**What needs to be done**
Please restate each entry word for word and leave the pictures out.
═════ Provided entries
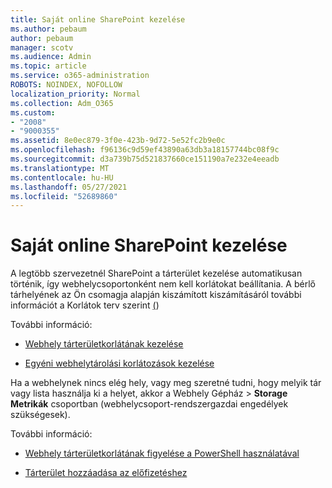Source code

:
 ```yaml
---
title: Saját online SharePoint kezelése
ms.author: pebaum
author: pebaum
manager: scotv
ms.audience: Admin
ms.topic: article
ms.service: o365-administration
ROBOTS: NOINDEX, NOFOLLOW
localization_priority: Normal
ms.collection: Adm_O365
ms.custom:
- "2008"
- "9000355"
ms.assetid: 8e0ec879-3f0e-423b-9d72-5e52fc2b9e0c
ms.openlocfilehash: f96136c9d59ef43890a63db3a18157744bc08f9c
ms.sourcegitcommit: d3a739b75d521837660ce151190a7e232e4eeadb
ms.translationtype: MT
ms.contentlocale: hu-HU
ms.lasthandoff: 05/27/2021
ms.locfileid: "52689860"
---
```

# <a name="manage-your-sharepoint-online-storage"></a>Saját online SharePoint kezelése

A legtöbb szervezetnél SharePoint a tárterület kezelése automatikusan történik, így webhelycsoportonként nem kell korlátokat beállítania. A bérlő tárhelyének az Ön csomagja alapján kiszámított kiszámításáról további információt a Korlátok terv szerint [(](/office365/servicedescriptions/sharepoint-online-service-description/sharepoint-online-limits?redirectedfrom=MSDN#limits-by-plan))

További információ:

- [Webhely tárterületkorlátának kezelése](/sharepoint/manage-site-collection-storage-limits)

- [Egyéni webhelytárolási korlátozások kezelése](/sharepoint/manage-site-collection-storage-limits#manage-individual-site-storage-limits)

Ha a webhelynek nincs elég hely, vagy meg szeretné tudni, hogy melyik tár vagy lista használja ki a helyet, akkor a Webhely Gépház  >  **Storage Metrikák** csoportban (webhelycsoport-rendszergazdai engedélyek szükségesek).

További információ:

- [Webhely tárterületkorlátának figyelése a PowerShell használatával](/sharepoint/manage-site-collection-storage-limits#monitor-site-storage-limits-by-using-powershell)

- [Tárterület hozzáadása az előfizetéshez](/microsoft-365/commerce/add-storage-space)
══════════
**Solution to this problem**
Source code

:
 ```yaml
---
title: Saját online SharePoint kezelése
ms.author: pebaum
author: pebaum
manager: scotv
ms.audience: Admin
ms.topic: article
ms.service: o365-administration
ROBOTS: NOINDEX, NOFOLLOW
localization_priority: Normal
ms.collection: Adm_O365
ms.custom:
- "2008"
- "9000355"
ms.assetid: 8e0ec879-3f0e-423b-9d72-5e52fc2b9e0c
ms.openlocfilehash: f96136c9d59ef43890a63db3a18157744bc08f9c
ms.sourcegitcommit: d3a739b75d521837660ce151190a7e232e4eeadb
ms.translationtype: MT
ms.contentlocale: hu-HU
ms.lasthandoff: 05/27/2021
ms.locfileid: "52689860"
---
```

# <a name="manage-your-sharepoint-online-storage"></a>Saját online SharePoint kezelése

A legtöbb szervezetnél SharePoint a tárterület kezelése automatikusan történik, így webhelycsoportonként nem kell korlátokat beállítania. A bérlő tárhelyének az Ön csomagja alapján kiszámított kiszámításáról további információt a Korlátok terv szerint [(](/office365/servicedescriptions/sharepoint-online-service-description/sharepoint-online-limits?redirectedfrom=MSDN#limits-by-plan))

További információ:

- [Webhely tárterületkorlátának kezelése](/sharepoint/manage-site-collection-storage-limits)

- [Egyéni webhelytárolási korlátozások kezelése](/sharepoint/manage-site-collection-storage-limits#manage-individual-site-storage-limits)

Ha a webhelynek nincs elég hely, vagy meg szeretné tudni, hogy melyik tár vagy lista használja ki a helyet, akkor a Webhely Gépház  >  **Storage Metrikák** csoportban (webhelycsoport-rendszergazdai engedélyek szükségesek).

További információ:

- [Webhely tárterületkorlátának figyelése a PowerShell használatával](/sharepoint/manage-site-collection-storage-limits#monitor-site-storage-limits-by-using-powershell)

- [Tárterület hozzáadása az előfizetéshez](/microsoft-365/commerce/add-storage-space)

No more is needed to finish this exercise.